A book for those interested in how the regenerative movement can use blockchain in service of regenerative ideals.

Commencing with primer on blockchain: Bitcoin, Etherium, and emerging protocols; Josh Davila’s exploration departs from a place familiar to everyone in the regenerative field: how do we take today’s reality and see it differently. 

How can we harness alternate and emerging technologies to deliver values that are important to the movement: autonomy, equity, creativity, among others. The real service this books provides is helping readers jump the socially dominant story lines to see these emerging technologies for the potential in service of liberal ideals, many of which will resonate with those in the regenerative development space. 

Davila’s book is not written in a “neutral” vacuum about the generic virtues of blockchain. It is delivered in a context in which the majority view is strongly capitalist and libertarian, trends that he identifies as actively antithetical and intentionally organized against communitarian ideals and systems. 
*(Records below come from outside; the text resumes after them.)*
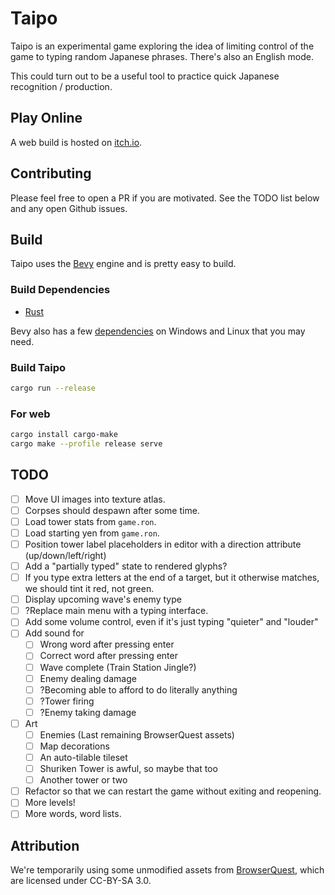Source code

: # Taipo

Taipo is an experimental game exploring the idea of limiting control of the game to typing random Japanese phrases. There's also an English mode.

This could turn out to be a useful tool to practice quick Japanese recognition / production.

## Play Online

A web build is hosted on [itch.io](https://euclidean-whale.itch.io/taipo).

## Contributing

Please feel free to open a PR if you are motivated. See the TODO list below and any open Github issues.

## Build

Taipo uses the [Bevy](https://bevyengine.org/) engine and is pretty easy to build.

### Build Dependencies

- [Rust](https://www.rust-lang.org/tools/install)

Bevy also has a few [dependencies](https://bevyengine.org/learn/quick-start/getting-started/setup/#installing-os-dependencies) on Windows and Linux that you may need.

### Build Taipo

```bash
cargo run --release
```

### For web

```bash
cargo install cargo-make
cargo make --profile release serve
```

## TODO

- [ ] Move UI images into texture atlas.
- [ ] Corpses should despawn after some time.
- [ ] Load tower stats from `game.ron`.
- [ ] Load starting yen from `game.ron`.
- [ ] Position tower label placeholders in editor with a direction attribute (up/down/left/right)
- [ ] Add a "partially typed" state to rendered glyphs?
- [ ] If you type extra letters at the end of a target, but it otherwise matches, we should tint it red, not green.
- [ ] Display upcoming wave's enemy type
- [ ] ?Replace main menu with a typing interface.
- [ ] Add some volume control, even if it's just typing "quieter" and "louder"
- [ ] Add sound for
  - [ ] Wrong word after pressing enter
  - [ ] Correct word after pressing enter
  - [ ] Wave complete (Train Station Jingle?)
  - [ ] Enemy dealing damage
  - [ ] ?Becoming able to afford to do literally anything
  - [ ] ?Tower firing
  - [ ] ?Enemy taking damage
- [ ] Art
  - [ ] Enemies (Last remaining BrowserQuest assets)
  - [ ] Map decorations
  - [ ] An auto-tilable tileset
  - [ ] Shuriken Tower is awful, so maybe that too
  - [ ] Another tower or two
- [ ] Refactor so that we can restart the game without exiting and reopening.
- [ ] More levels!
- [ ] More words, word lists.

## Attribution

We're temporarily using some unmodified assets from [BrowserQuest](https://github.com/mozilla/BrowserQuest), which are licensed under CC-BY-SA 3.0.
The book provides cases and illustrates the importance of thinking differently in this space that has been owned by capitalists and demonized by liberals. It provides counter-balancing narratives about how blockchain technologies can be used, especially at the level of commercial and social economies to deliver fairer, beneficial communities of mutual support.

It is a virtue and a shortcoming that that Davila sticks to the arguments and space of play, mostly within existing markets and social relations and systems that set the directions and trends of society. He correctly identifies that the immediate trends that are largely dominated by libertarian / capitalist principles. He does not venture further into the space of how these technologies might ultimately combine to tackle global international coordination challenges. As such, the book is not a theory of everything, but a robust riposte to lazy thinking around blockchain and it’s great potential for advancing communitarian values.